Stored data
···

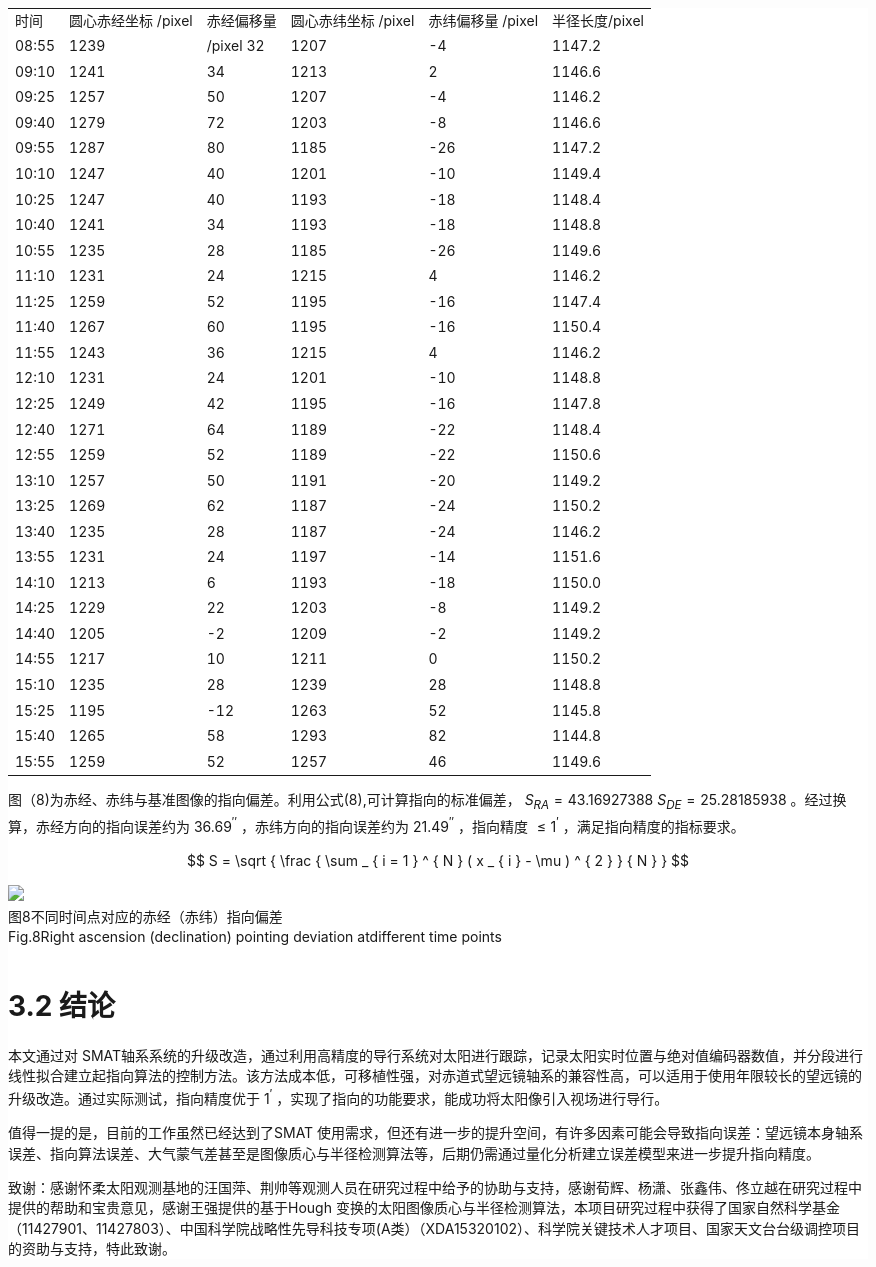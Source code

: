 <html><body><table><tr><td>时间</td><td>圆心赤经坐标 /pixel</td><td>赤经偏移量</td><td>圆心赤纬坐标 /pixel</td><td>赤纬偏移量 /pixel</td><td>半径长度/pixel</td></tr><tr><td>08:55</td><td>1239</td><td>/pixel 32</td><td>1207</td><td>-4</td><td>1147.2</td></tr><tr><td>09:10</td><td>1241</td><td>34</td><td>1213</td><td>2</td><td>1146.6</td></tr><tr><td>09:25</td><td>1257</td><td>50</td><td>1207</td><td>-4</td><td>1146.2</td></tr><tr><td>09:40</td><td>1279</td><td>72</td><td>1203</td><td>-8</td><td>1146.6</td></tr><tr><td>09:55</td><td>1287</td><td>80</td><td>1185</td><td>-26</td><td>1147.2</td></tr><tr><td>10:10</td><td>1247</td><td>40</td><td>1201</td><td>-10</td><td>1149.4</td></tr><tr><td>10:25</td><td>1247</td><td>40</td><td>1193</td><td>-18</td><td>1148.4</td></tr><tr><td>10:40</td><td>1241</td><td>34</td><td>1193</td><td>-18</td><td>1148.8</td></tr><tr><td>10:55</td><td>1235</td><td>28</td><td>1185</td><td>-26</td><td>1149.6</td></tr><tr><td>11:10</td><td>1231</td><td>24</td><td>1215</td><td>4</td><td>1146.2</td></tr><tr><td>11:25</td><td>1259</td><td>52</td><td>1195</td><td>-16</td><td>1147.4</td></tr><tr><td>11:40</td><td>1267</td><td>60</td><td>1195</td><td>-16</td><td>1150.4</td></tr><tr><td>11:55</td><td>1243</td><td>36</td><td>1215</td><td>4</td><td>1146.2</td></tr><tr><td>12:10</td><td>1231</td><td>24</td><td>1201</td><td>-10</td><td>1148.8</td></tr><tr><td>12:25</td><td>1249</td><td>42</td><td>1195</td><td>-16</td><td>1147.8</td></tr><tr><td>12:40</td><td>1271</td><td>64</td><td>1189</td><td>-22</td><td>1148.4</td></tr><tr><td>12:55</td><td>1259</td><td>52</td><td>1189</td><td>-22</td><td>1150.6</td></tr><tr><td>13:10</td><td>1257</td><td>50</td><td>1191</td><td>-20</td><td>1149.2</td></tr><tr><td>13:25</td><td>1269</td><td>62</td><td>1187</td><td>-24</td><td>1150.2</td></tr><tr><td>13:40</td><td>1235</td><td>28</td><td>1187</td><td>-24</td><td>1146.2</td></tr><tr><td>13:55</td><td>1231</td><td>24</td><td>1197</td><td>-14</td><td>1151.6</td></tr><tr><td>14:10</td><td>1213</td><td>6</td><td>1193</td><td>-18</td><td>1150.0</td></tr><tr><td>14:25</td><td>1229</td><td>22</td><td>1203</td><td>-8</td><td>1149.2</td></tr><tr><td>14:40</td><td>1205</td><td>-2</td><td>1209</td><td>-2</td><td>1149.2</td></tr><tr><td>14:55</td><td>1217</td><td>10</td><td>1211</td><td>0</td><td>1150.2</td></tr><tr><td>15:10</td><td>1235</td><td>28</td><td>1239</td><td>28</td><td>1148.8</td></tr><tr><td>15:25</td><td>1195</td><td>-12</td><td>1263</td><td>52</td><td>1145.8</td></tr><tr><td>15:40</td><td>1265</td><td>58</td><td>1293</td><td>82</td><td>1144.8</td></tr><tr><td>15:55</td><td>1259</td><td>52</td><td>1257</td><td>46</td><td>1149.6</td></tr></table></body></html>

图（8)为赤经、赤纬与基准图像的指向偏差。利用公式(8),可计算指向的标准偏差， $S _ { R A } = 4 3 . 1 6 9 2 7 3 8 8$ $S _ { D E } = 2 5 . 2 8 1 8 5 9 3 8$ 。经过换算，赤经方向的指向误差约为 $3 6 . 6 9 ^ { \prime \prime }$ ，赤纬方向的指向误差约为 $2 1 . 4 9 ^ { \prime \prime }$ ，指向精度 $\leqslant 1 ^ { \prime }$ ，满足指向精度的指标要求。

$$
S = \sqrt { \frac { \sum _ { i = 1 } ^ { N } ( x _ { i } - \mu ) ^ { 2 } } { N } }
$$

![](images/311743a24acfad86a0038702fc237c4f6fb278eeb24bece1f1731623d5a1cce1.jpg)  
图8不同时间点对应的赤经（赤纬）指向偏差  
Fig.8Right ascension (declination) pointing deviation atdifferent time points

# 3.2 结论

本文通过对 SMAT轴系系统的升级改造，通过利用高精度的导行系统对太阳进行跟踪，记录太阳实时位置与绝对值编码器数值，并分段进行线性拟合建立起指向算法的控制方法。该方法成本低，可移植性强，对赤道式望远镜轴系的兼容性高，可以适用于使用年限较长的望远镜的升级改造。通过实际测试，指向精度优于 $1 ^ { \prime }$ ，实现了指向的功能要求，能成功将太阳像引入视场进行导行。

值得一提的是，目前的工作虽然已经达到了SMAT 使用需求，但还有进一步的提升空间，有许多因素可能会导致指向误差：望远镜本身轴系误差、指向算法误差、大气蒙气差甚至是图像质心与半径检测算法等，后期仍需通过量化分析建立误差模型来进一步提升指向精度。

致谢：感谢怀柔太阳观测基地的汪国萍、荆帅等观测人员在研究过程中给予的协助与支持，感谢荀辉、杨潇、张鑫伟、佟立越在研究过程中提供的帮助和宝贵意见，感谢王强提供的基于Hough 变换的太阳图像质心与半径检测算法，本项目研究过程中获得了国家自然科学基金（11427901、11427803）、中国科学院战略性先导科技专项(A类）（XDA15320102）、科学院关键技术人才项目、国家天文台台级调控项目的资助与支持，特此致谢。
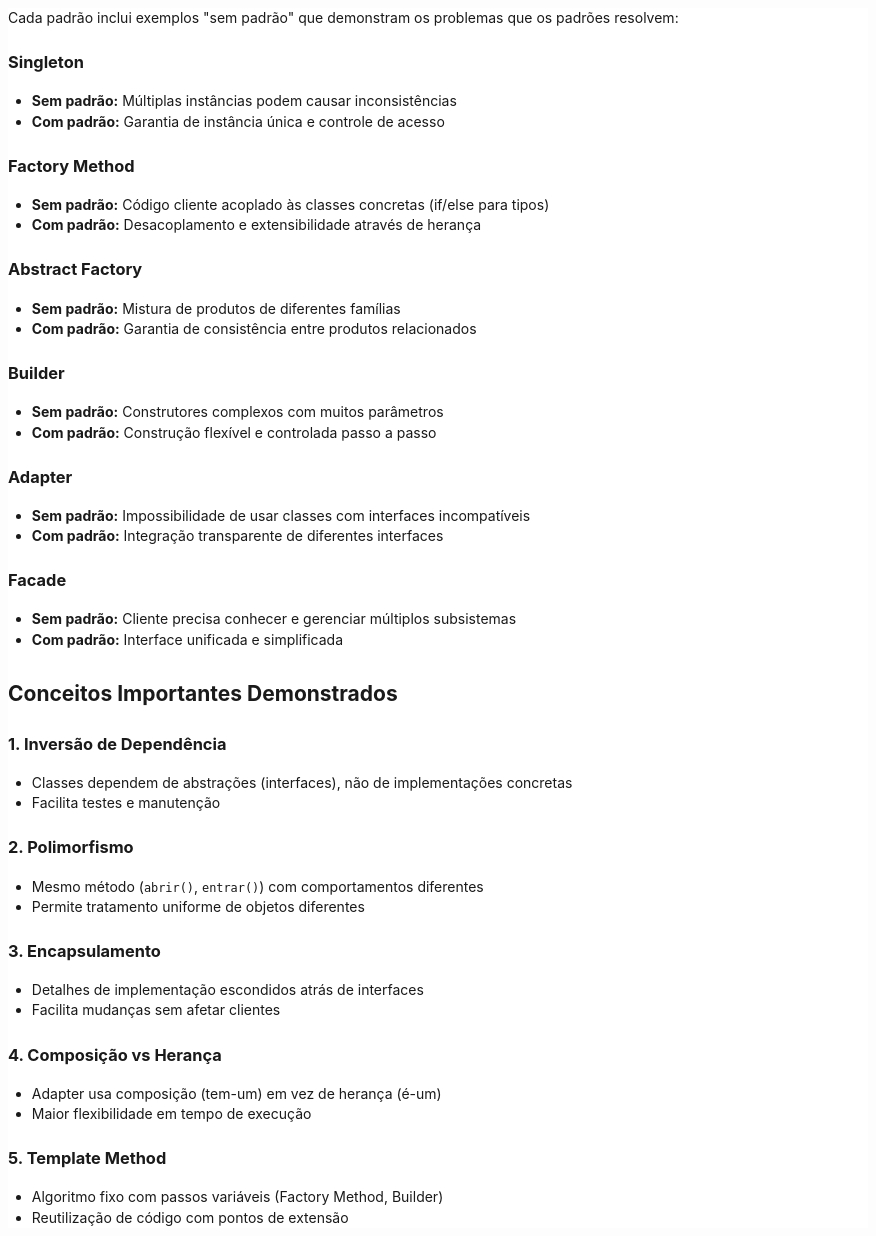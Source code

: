 Cada padrão inclui exemplos "sem padrão" que demonstram os problemas que os padrões resolvem:

### Singleton
- **Sem padrão:** Múltiplas instâncias podem causar inconsistências
- **Com padrão:** Garantia de instância única e controle de acesso

### Factory Method
- **Sem padrão:** Código cliente acoplado às classes concretas (if/else para tipos)
- **Com padrão:** Desacoplamento e extensibilidade através de herança

### Abstract Factory
- **Sem padrão:** Mistura de produtos de diferentes famílias
- **Com padrão:** Garantia de consistência entre produtos relacionados

### Builder
- **Sem padrão:** Construtores complexos com muitos parâmetros
- **Com padrão:** Construção flexível e controlada passo a passo

### Adapter
- **Sem padrão:** Impossibilidade de usar classes com interfaces incompatíveis
- **Com padrão:** Integração transparente de diferentes interfaces

### Facade
- **Sem padrão:** Cliente precisa conhecer e gerenciar múltiplos subsistemas
- **Com padrão:** Interface unificada e simplificada

## Conceitos Importantes Demonstrados

### 1. **Inversão de Dependência**
- Classes dependem de abstrações (interfaces), não de implementações concretas
- Facilita testes e manutenção

### 2. **Polimorfismo**
- Mesmo método (`abrir()`, `entrar()`) com comportamentos diferentes
- Permite tratamento uniforme de objetos diferentes

### 3. **Encapsulamento**
- Detalhes de implementação escondidos atrás de interfaces
- Facilita mudanças sem afetar clientes

### 4. **Composição vs Herança**
- Adapter usa composição (tem-um) em vez de herança (é-um)
- Maior flexibilidade em tempo de execução

### 5. **Template Method**
- Algoritmo fixo com passos variáveis (Factory Method, Builder)
- Reutilização de código com pontos de extensão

···

Work request
Output every entry verbatim. Pictures do not belong in the copy.

Solution to this problem
Source code

: <html><body><table><tr><td>时间</td><td>圆心赤经坐标 /pixel</td><td>赤经偏移量</td><td>圆心赤纬坐标 /pixel</td><td>赤纬偏移量 /pixel</td><td>半径长度/pixel</td></tr><tr><td>08:55</td><td>1239</td><td>/pixel 32</td><td>1207</td><td>-4</td><td>1147.2</td></tr><tr><td>09:10</td><td>1241</td><td>34</td><td>1213</td><td>2</td><td>1146.6</td></tr><tr><td>09:25</td><td>1257</td><td>50</td><td>1207</td><td>-4</td><td>1146.2</td></tr><tr><td>09:40</td><td>1279</td><td>72</td><td>1203</td><td>-8</td><td>1146.6</td></tr><tr><td>09:55</td><td>1287</td><td>80</td><td>1185</td><td>-26</td><td>1147.2</td></tr><tr><td>10:10</td><td>1247</td><td>40</td><td>1201</td><td>-10</td><td>1149.4</td></tr><tr><td>10:25</td><td>1247</td><td>40</td><td>1193</td><td>-18</td><td>1148.4</td></tr><tr><td>10:40</td><td>1241</td><td>34</td><td>1193</td><td>-18</td><td>1148.8</td></tr><tr><td>10:55</td><td>1235</td><td>28</td><td>1185</td><td>-26</td><td>1149.6</td></tr><tr><td>11:10</td><td>1231</td><td>24</td><td>1215</td><td>4</td><td>1146.2</td></tr><tr><td>11:25</td><td>1259</td><td>52</td><td>1195</td><td>-16</td><td>1147.4</td></tr><tr><td>11:40</td><td>1267</td><td>60</td><td>1195</td><td>-16</td><td>1150.4</td></tr><tr><td>11:55</td><td>1243</td><td>36</td><td>1215</td><td>4</td><td>1146.2</td></tr><tr><td>12:10</td><td>1231</td><td>24</td><td>1201</td><td>-10</td><td>1148.8</td></tr><tr><td>12:25</td><td>1249</td><td>42</td><td>1195</td><td>-16</td><td>1147.8</td></tr><tr><td>12:40</td><td>1271</td><td>64</td><td>1189</td><td>-22</td><td>1148.4</td></tr><tr><td>12:55</td><td>1259</td><td>52</td><td>1189</td><td>-22</td><td>1150.6</td></tr><tr><td>13:10</td><td>1257</td><td>50</td><td>1191</td><td>-20</td><td>1149.2</td></tr><tr><td>13:25</td><td>1269</td><td>62</td><td>1187</td><td>-24</td><td>1150.2</td></tr><tr><td>13:40</td><td>1235</td><td>28</td><td>1187</td><td>-24</td><td>1146.2</td></tr><tr><td>13:55</td><td>1231</td><td>24</td><td>1197</td><td>-14</td><td>1151.6</td></tr><tr><td>14:10</td><td>1213</td><td>6</td><td>1193</td><td>-18</td><td>1150.0</td></tr><tr><td>14:25</td><td>1229</td><td>22</td><td>1203</td><td>-8</td><td>1149.2</td></tr><tr><td>14:40</td><td>1205</td><td>-2</td><td>1209</td><td>-2</td><td>1149.2</td></tr><tr><td>14:55</td><td>1217</td><td>10</td><td>1211</td><td>0</td><td>1150.2</td></tr><tr><td>15:10</td><td>1235</td><td>28</td><td>1239</td><td>28</td><td>1148.8</td></tr><tr><td>15:25</td><td>1195</td><td>-12</td><td>1263</td><td>52</td><td>1145.8</td></tr><tr><td>15:40</td><td>1265</td><td>58</td><td>1293</td><td>82</td><td>1144.8</td></tr><tr><td>15:55</td><td>1259</td><td>52</td><td>1257</td><td>46</td><td>1149.6</td></tr></table></body></html>

图（8)为赤经、赤纬与基准图像的指向偏差。利用公式(8),可计算指向的标准偏差， $S _ { R A } = 4 3 . 1 6 9 2 7 3 8 8$ $S _ { D E } = 2 5 . 2 8 1 8 5 9 3 8$ 。经过换算，赤经方向的指向误差约为 $3 6 . 6 9 ^ { \prime \prime }$ ，赤纬方向的指向误差约为 $2 1 . 4 9 ^ { \prime \prime }$ ，指向精度 $\leqslant 1 ^ { \prime }$ ，满足指向精度的指标要求。

$$
S = \sqrt { \frac { \sum _ { i = 1 } ^ { N } ( x _ { i } - \mu ) ^ { 2 } } { N } }
$$

![](images/311743a24acfad86a0038702fc237c4f6fb278eeb24bece1f1731623d5a1cce1.jpg)  
图8不同时间点对应的赤经（赤纬）指向偏差  
Fig.8Right ascension (declination) pointing deviation atdifferent time points

# 3.2 结论

本文通过对 SMAT轴系系统的升级改造，通过利用高精度的导行系统对太阳进行跟踪，记录太阳实时位置与绝对值编码器数值，并分段进行线性拟合建立起指向算法的控制方法。该方法成本低，可移植性强，对赤道式望远镜轴系的兼容性高，可以适用于使用年限较长的望远镜的升级改造。通过实际测试，指向精度优于 $1 ^ { \prime }$ ，实现了指向的功能要求，能成功将太阳像引入视场进行导行。

值得一提的是，目前的工作虽然已经达到了SMAT 使用需求，但还有进一步的提升空间，有许多因素可能会导致指向误差：望远镜本身轴系误差、指向算法误差、大气蒙气差甚至是图像质心与半径检测算法等，后期仍需通过量化分析建立误差模型来进一步提升指向精度。

致谢：感谢怀柔太阳观测基地的汪国萍、荆帅等观测人员在研究过程中给予的协助与支持，感谢荀辉、杨潇、张鑫伟、佟立越在研究过程中提供的帮助和宝贵意见，感谢王强提供的基于Hough 变换的太阳图像质心与半径检测算法，本项目研究过程中获得了国家自然科学基金（11427901、11427803）、中国科学院战略性先导科技专项(A类）（XDA15320102）、科学院关键技术人才项目、国家天文台台级调控项目的资助与支持，特此致谢。
Source code

: Cada padrão inclui exemplos "sem padrão" que demonstram os problemas que os padrões resolvem:

### Singleton
- **Sem padrão:** Múltiplas instâncias podem causar inconsistências
- **Com padrão:** Garantia de instância única e controle de acesso

### Factory Method
- **Sem padrão:** Código cliente acoplado às classes concretas (if/else para tipos)
- **Com padrão:** Desacoplamento e extensibilidade através de herança

### Abstract Factory
- **Sem padrão:** Mistura de produtos de diferentes famílias
- **Com padrão:** Garantia de consistência entre produtos relacionados

### Builder
- **Sem padrão:** Construtores complexos com muitos parâmetros
- **Com padrão:** Construção flexível e controlada passo a passo

### Adapter
- **Sem padrão:** Impossibilidade de usar classes com interfaces incompatíveis
- **Com padrão:** Integração transparente de diferentes interfaces

### Facade
- **Sem padrão:** Cliente precisa conhecer e gerenciar múltiplos subsistemas
- **Com padrão:** Interface unificada e simplificada

## Conceitos Importantes Demonstrados

### 1. **Inversão de Dependência**
- Classes dependem de abstrações (interfaces), não de implementações concretas
- Facilita testes e manutenção

### 2. **Polimorfismo**
- Mesmo método (`abrir()`, `entrar()`) com comportamentos diferentes
- Permite tratamento uniforme de objetos diferentes

### 3. **Encapsulamento**
- Detalhes de implementação escondidos atrás de interfaces
- Facilita mudanças sem afetar clientes

### 4. **Composição vs Herança**
- Adapter usa composição (tem-um) em vez de herança (é-um)
- Maior flexibilidade em tempo de execução

### 5. **Template Method**
- Algoritmo fixo com passos variáveis (Factory Method, Builder)
- Reutilização de código com pontos de extensão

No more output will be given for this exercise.